Dreams of writing and flying permeate this novel.  Isabella “Bella” Grayson longs to follow in her father’s footsteps and become a journalist.  However, it is 1909 and her parents do not approve.  Her father, who owns a newspaper, finally relents, it is with a catch-Bella must write under a pseudonym and must accept a proposal before the year ends.  Meanwhile, Bella and her father, Charles, both aviation enthusiasts, befriend a young pilot and his mentor.  James Drake was orphaned young and brought up by Thaddeus Steed, the brother of his late mother’s friend.  Together they designed and tested a monoplane.  It was on one of these flights that James had a malfunction and crash-landed on the Grayson property.  From that chance encounter, the two family groups work together to help James meet his goal to be the first to fly the English Channel.

As preparations for the flight occur, Bella and James grow closer.  They bonds over aviation and his wish for her dream to come true, which unbeknownst to him is.  When their dreams collide, what will happen in their relationship?

As a whole, readers of gentle fiction will appreciate this book.  The characters were relatable and believable. I also loved how forward-thinking Bella was for her era and how her father found ways to thwart her mother and support that. The novel also kept accurate historical details, right down to Bella’s sister’s preparation for her debut to the king and queen and the London season.  However, for the avid readers of aviation books you will feel underwhelmed.  Why?  You’ll probably already know the outcome of the race to be the first to do many of the aviation milestones and part of the book’s draw is to keep readers who do not know these facts on the edge of their seat.
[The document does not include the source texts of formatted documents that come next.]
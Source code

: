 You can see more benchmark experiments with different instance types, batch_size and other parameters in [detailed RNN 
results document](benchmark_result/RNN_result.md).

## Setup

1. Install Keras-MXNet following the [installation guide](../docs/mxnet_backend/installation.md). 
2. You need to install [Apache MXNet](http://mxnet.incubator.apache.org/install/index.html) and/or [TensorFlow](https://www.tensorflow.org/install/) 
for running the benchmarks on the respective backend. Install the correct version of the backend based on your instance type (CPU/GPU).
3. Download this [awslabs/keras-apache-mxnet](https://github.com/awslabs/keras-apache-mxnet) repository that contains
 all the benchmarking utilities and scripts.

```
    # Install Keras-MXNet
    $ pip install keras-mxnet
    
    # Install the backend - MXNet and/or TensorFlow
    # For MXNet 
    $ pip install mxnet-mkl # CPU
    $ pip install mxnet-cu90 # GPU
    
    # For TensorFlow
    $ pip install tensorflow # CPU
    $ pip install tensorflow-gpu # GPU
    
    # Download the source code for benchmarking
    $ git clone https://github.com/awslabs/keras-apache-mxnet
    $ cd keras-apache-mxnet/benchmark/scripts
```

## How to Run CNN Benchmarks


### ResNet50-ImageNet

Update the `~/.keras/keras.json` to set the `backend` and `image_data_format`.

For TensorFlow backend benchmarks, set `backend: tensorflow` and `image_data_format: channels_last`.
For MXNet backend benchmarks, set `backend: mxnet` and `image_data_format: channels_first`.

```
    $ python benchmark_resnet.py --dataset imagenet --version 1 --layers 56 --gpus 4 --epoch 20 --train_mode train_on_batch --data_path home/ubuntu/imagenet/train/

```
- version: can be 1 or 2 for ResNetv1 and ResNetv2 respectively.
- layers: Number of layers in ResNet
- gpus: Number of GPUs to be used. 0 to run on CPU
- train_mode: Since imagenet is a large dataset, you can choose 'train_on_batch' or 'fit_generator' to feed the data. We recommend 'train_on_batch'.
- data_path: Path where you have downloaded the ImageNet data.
That leaves only the outcome of the relationships within the novel as a draw.  Call me nit-picky if you want, but while I enjoy Turansky’s writing it was a letdown to know how parts would end.

If you are interested in some great non-fiction reads on this era of aviation, try:

I received Across the Blue for review from Blogging for Books.  It will be released in February, 2018.

Do you think you will read this novel?  Do you have any other fiction books on aviation to recommend?